Oil tried to sustain forays above $81 with Brent briefly jumping over $1 as confidence over a deal to help debt-ridden Greece was tempered by worries the global recovery could still falter and keep crude demand weak.

Euro zone leaders agreed on a safety net for Greece with the International Monetary Fund late on Thursday -- a move which pulled the euro off 10-month lows and revived investor appetite for riskier assets, including commodities.

The EU deal contributed to rising risk appetite, a weaker dollar and thus rising energy prices, said Carsten Fritsch, analyst at Commerzbank.

The euro rallied off a 10-month low against the dollar after the agreement, but the plan did not alleviate longer-term worries about Greece and other fiscally vulnerable economies in Europe, limiting market moves.

U.S. crude for May delivery rose for the first time in three days and bounced over $81 and by 1126 GMT (7:26 a.m. EDT) was up 73 cents to $81.26 per barrel. ICE Brent touched a high of $80.68 and then slipped back to show gains of 88 cents at $80.49.

The European cacophony is not over, said Olivier Jakob at Petromatrix in a note.
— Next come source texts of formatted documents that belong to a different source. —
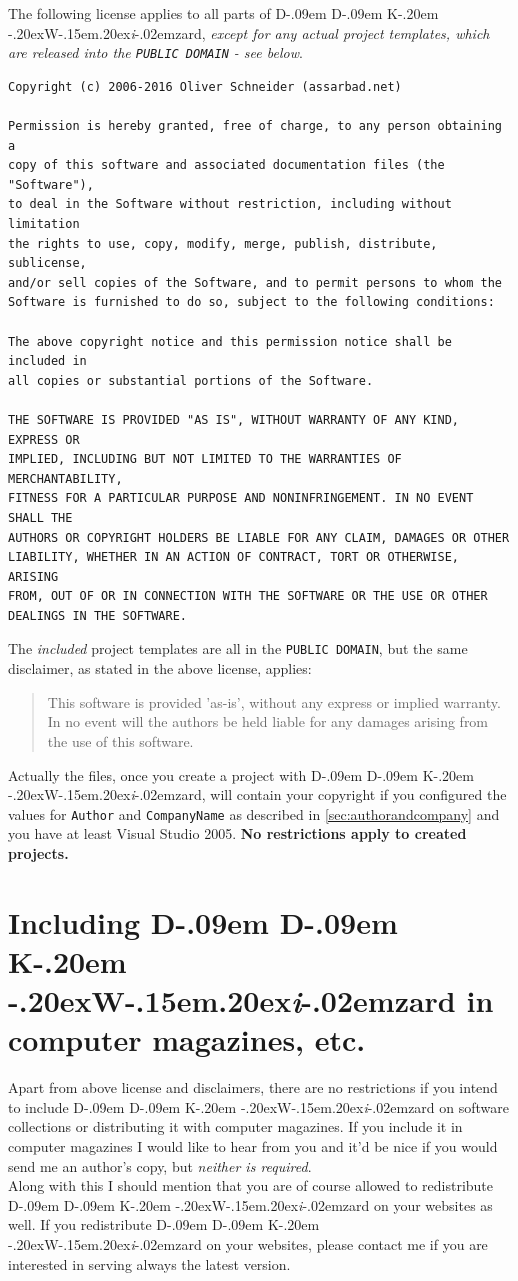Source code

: \documentclass[a4paper,titlepage]{report}
\def\ddkwiz{D\kern-.09em D\kern-.09em K\kern-.20em \raise-.20ex\hbox{W}\kern-.15em\raise.20ex\hbox{\it{i}}\kern-.02em{zard}}
\begin{document}
The following license applies to all parts of \ddkwiz{}, \emph{except for any actual project templates, which are released into the \texttt{PUBLIC DOMAIN} - see below}.

\begin{verbatim}
Copyright (c) 2006-2016 Oliver Schneider (assarbad.net)

Permission is hereby granted, free of charge, to any person obtaining a
copy of this software and associated documentation files (the "Software"),
to deal in the Software without restriction, including without limitation
the rights to use, copy, modify, merge, publish, distribute, sublicense,
and/or sell copies of the Software, and to permit persons to whom the
Software is furnished to do so, subject to the following conditions:

The above copyright notice and this permission notice shall be included in
all copies or substantial portions of the Software.

THE SOFTWARE IS PROVIDED "AS IS", WITHOUT WARRANTY OF ANY KIND, EXPRESS OR
IMPLIED, INCLUDING BUT NOT LIMITED TO THE WARRANTIES OF MERCHANTABILITY,
FITNESS FOR A PARTICULAR PURPOSE AND NONINFRINGEMENT. IN NO EVENT SHALL THE
AUTHORS OR COPYRIGHT HOLDERS BE LIABLE FOR ANY CLAIM, DAMAGES OR OTHER
LIABILITY, WHETHER IN AN ACTION OF CONTRACT, TORT OR OTHERWISE, ARISING
FROM, OUT OF OR IN CONNECTION WITH THE SOFTWARE OR THE USE OR OTHER
DEALINGS IN THE SOFTWARE.
\end{verbatim}

The \emph{included} project templates are all in the \texttt{PUBLIC DOMAIN}, but the same
disclaimer, as stated in the above license, applies:

\begin{quote}
This software is provided 'as-is', without any express or implied warranty. In
no event will the authors be held liable for any damages arising from the use
of this software.
\end{quote}

Actually the files, once you create a project with \ddkwiz{}, will contain your
copyright if you configured the values for \texttt{Author} and \texttt{CompanyName}
as described in \autoref{sec:authorandcompany} and you have at least Visual
Studio 2005. \textbf{No restrictions apply to created projects.}

\section*{Including \ddkwiz{} in computer magazines, etc.}
\addcontentsline{toc}{section}{\numberline{}Redistributing \ddkwiz{}}
Apart from above license and disclaimers, there are no restrictions if you intend
to include \ddkwiz{} on software collections or distributing it with computer
magazines. If you include it in computer magazines I would like to hear from
you and it'd be nice if you would send me an author's copy, but \emph{neither is required}.\\
Along with this I should mention that you are of course allowed to redistribute
\ddkwiz{} on your websites as well. If you redistribute \ddkwiz{} on your
websites, please contact me if you are interested in serving always the latest
version.
\end{document}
Trading in (U.S. crude futures) is likely to be dominated again by reaction to the ... plan for Greece, he added.

Commerzbank's Fritsch said financial investors were stepping into the market around $80 as they continued to bet on a rise in demand led by Asia, supported by tentative signs of recovery in the United States as product stockpiles declined.

But the fundamental supply and demand picture remained weak, he added, providing a likely cap of around $83 on prices.
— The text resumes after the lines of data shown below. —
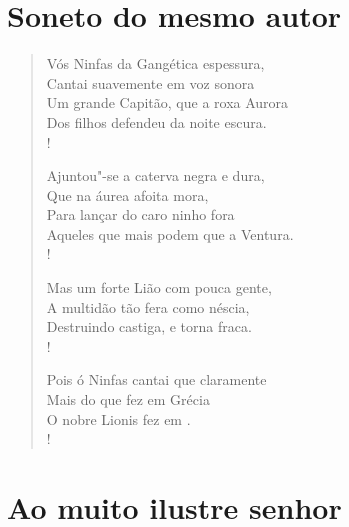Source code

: \chapter*{Soneto do mesmo autor} 

%

\begin{verse}
Vós Ninfas da Gangética espessura,\\  
Cantai suavemente em voz sonora\\
Um grande Capitão, que a roxa Aurora\\
Dos filhos defendeu da noite escura.\\!

Ajuntou"-se a caterva negra e dura,\\
Que na áurea  afoita mora,\\
Para lançar do caro ninho fora\\
Aqueles que mais podem que a Ventura.\\!

Mas um forte Lião com pouca gente,\\
A multidão tão fera como néscia,\\
Destruindo castiga, e torna fraca.\\!

Pois ó Ninfas cantai que claramente\\
Mais do que fez  em Grécia\\  
O nobre Lionis fez em .\\!
\end{verse}

\chapter*{Ao muito ilustre senhor}

%
%

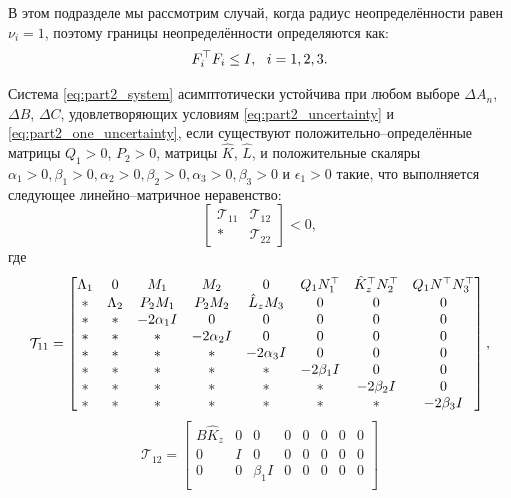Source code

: В этом подразделе мы рассмотрим случай, когда радиус неопределённости равен $\nu_i = 1$, поэтому границы неопределённости определяются как:
%
\begin{equation}
	\label{eq:part2_one_uncertainty}
	{F}_i^\top{F}_i\leq {I}, \ \ i=1,2,3.
\end{equation}
%
\begin{theorem}\label{thm:part2_LMI_1}
	Система \eqref{eq:part2_system} асимптотически устойчива при любом выборе $\Delta {A}_n$, $\Delta {B}$, $\Delta {C}$, удовлетворяющих условиям \eqref{eq:part2_uncertainty} и \eqref{eq:part2_one_uncertainty}, если существуют положительно--определённые матрицы ${Q}_1>0$, ${P}_2>0$, матрицы $\hat{{K}}$, $\hat{{L}}$,
	и положительные скаляры $\alpha_1>0, \beta_1>0, \alpha_2>0, \beta_2>0, \alpha_3>0, \beta_3>0$ и $\epsilon_1 > 0$ такие, что выполняется следующее линейно--матричное неравенство:
	\begin{equation}
		\label{eq:thm3_final_LMI}
		\begin{bmatrix}
			\mathcal{T}_{11} & \mathcal{T}_{12} \\
			* & \mathcal{T}_{22}
		\end{bmatrix}<0,
	\end{equation}
	где
	\begin{equation}
		\mathcal{T}_{11}= \begin{bmatrix}
			{\Lambda}_1 & 0 & {M}_1 & {M}_2&0 & {Q}_1{N}_1^\top & \hat{{K}}_z^\top{N}_2^\top & {Q}_1 {N}^\top{N}_3^\top \\
			* & {\Lambda}_2 & {P}_2{M}_1 & {P}_2{M}_2 & \hat{{L}}_z{M}_3& 0& 0&0\\
			* & * & -2\alpha_1{I} & 0&0&0&0&0\\
			* & * &*  & -2\alpha_2{I}&0&0&0&0\\
			*& * & * &*  &-2\alpha_3{I}&0&0&0\\
			* &* & * & * & *&-2\beta_1{I}&0&0\\
			* & * & * &*& *&*&-2\beta_2{I}& 0\\
			*&*&* &* & * & * & *&-2\beta_3{I}\\
		\end{bmatrix},
	\end{equation}
	\begin{equation}
		\mathcal{T}_{12}= \begin{bmatrix}
			{B}\hat{{K}}_z & 0&0&0&0&0&0&0\\
			0&{I}&0&0&0&0&0&0\\
			0&0& \beta_1{I}&0&0&0&0&0\\

\end{bmatrix}
\end{equation}
\end{theorem}
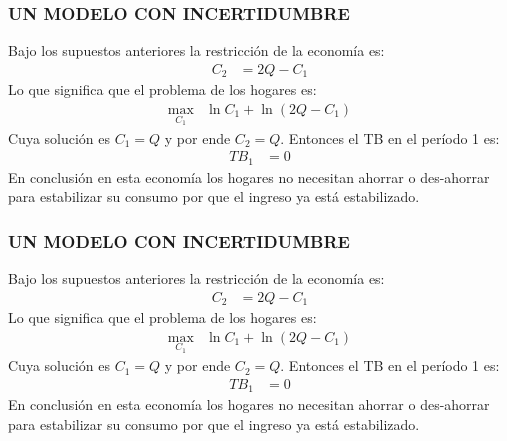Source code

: \documentclass[10pt, xcolor=table, x11names]{beamer}
\begin{document}
\begin{frame}[label=3]
	\frametitle{{\normalsize  UN MODELO CON INCERTIDUMBRE} {}}
	Bajo los supuestos anteriores la restricción de la economía es:
	\begin{align}
	C_{2}&=2Q-C_{1}
	\end{align}
	Lo que significa que el problema de los hogares es:
	\begin{align}
	\max_{C_{1}}& \ln{C_{1}}+ \ln{(2Q-C_{1})}\nonumber 
	 \end{align}
	 Cuya solución es $C_{1}=Q$	y por ende $C_{2}=Q $. Entonces el TB en el período 1 es:
	 \begin{align}
	 TB_{1}&=0
	 \end{align}
	 En conclusión en esta economía los hogares no necesitan ahorrar o des-ahorrar para estabilizar su consumo por que el ingreso ya está estabilizado.	
\end{frame}

\begin{frame}[label=4]
	\frametitle{{\normalsize  UN MODELO CON INCERTIDUMBRE} {}}
	Bajo los supuestos anteriores la restricción de la economía es:
	\begin{align}
	C_{2}&=2Q-C_{1}
	\end{align}
	Lo que significa que el problema de los hogares es:
	\begin{align}
	\max_{C_{1}}& \ln{C_{1}}+ \ln{(2Q-C_{1})}\nonumber 
	\end{align}
	Cuya solución es $C_{1}=Q$	y por ende $C_{2}=Q $. Entonces el TB en el período 1 es:
	\begin{align}
	TB_{1}&=0
	\end{align}
	En conclusión en esta economía los hogares no necesitan ahorrar o des-ahorrar para estabilizar su consumo por que el ingreso ya está estabilizado.	
\end{frame}
\end{document}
There's still a risk of a large oversupply in the second quarter leading to a further build in stocks, he said, given a rise in U.S. crude oil inventories and signs that OPEC pumped even more oil in the four weeks to April 10.

Oil market players will watch for indications on the U.S. recovery from gross domestic product (GDP) data for the fourth quarter due at 1230 GMT and from a barometer of consumer sentiment for March by the University of Michigan, expected at 1355 GMT (9:55 a.m. EDT).
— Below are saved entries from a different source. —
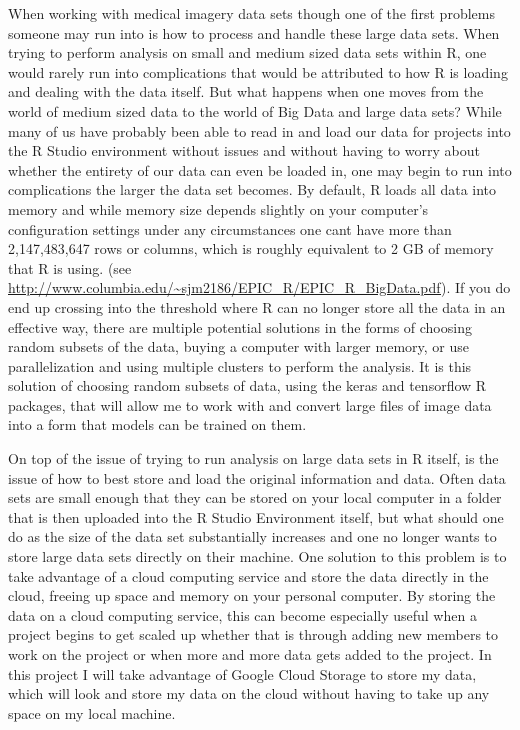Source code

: \documentclass[12pt]{article}
\begin{document}
When working with medical imagery data sets though one of the first
problems someone may run into is how to process and handle these large
data sets. When trying to perform analysis on small and medium sized
data sets within R, one would rarely run into complications that would
be attributed to how R is loading and dealing with the data itself. But
what happens when one moves from the world of medium sized data to the
world of Big Data and large data sets? While many of us have probably
been able to read in and load our data for projects into the R Studio
environment without issues and without having to worry about whether the
entirety of our data can even be loaded in, one may begin to run into
complications the larger the data set becomes. By default, R loads all
data into memory and while memory size depends slightly on your
computer's configuration settings under any circumstances one cant have
more than 2,147,483,647 rows or columns, which is roughly equivalent to
2 GB of memory that R is using. (see
\url{http://www.columbia.edu/~sjm2186/EPIC_R/EPIC_R_BigData.pdf}). If
you do end up crossing into the threshold where R can no longer store
all the data in an effective way, there are multiple potential solutions
in the forms of choosing random subsets of the data, buying a computer
with larger memory, or use parallelization and using multiple clusters
to perform the analysis. It is this solution of choosing random subsets
of data, using the keras and tensorflow R packages, that will allow me
to work with and convert large files of image data into a form that
models can be trained on them.

On top of the issue of trying to run analysis on large data sets in R
itself, is the issue of how to best store and load the original
information and data. Often data sets are small enough that they can be
stored on your local computer in a folder that is then uploaded into the
R Studio Environment itself, but what should one do as the size of the
data set substantially increases and one no longer wants to store large
data sets directly on their machine. One solution to this problem is to
take advantage of a cloud computing service and store the data directly
in the cloud, freeing up space and memory on your personal computer. By
storing the data on a cloud computing service, this can become
especially useful when a project begins to get scaled up whether that is
through adding new members to work on the project or when more and more
data gets added to the project. In this project I will take advantage of
Google Cloud Storage to store my data, which will look and store my data
on the cloud without having to take up any space on my local machine.
\end{document}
A report on Thursday showing the number of U.S. workers filing for jobless aid fell sharply last week helped push Japan's Nikkei average higher on Friday, mirroring gains in the Dow and S&P 500.

The initial jobless claims was a very encouraging sign, said Clarence Chu, an energy trader at Hudson Capital Energy in Singapore. If the number of unemployed people drops, it will be a big boost for oil.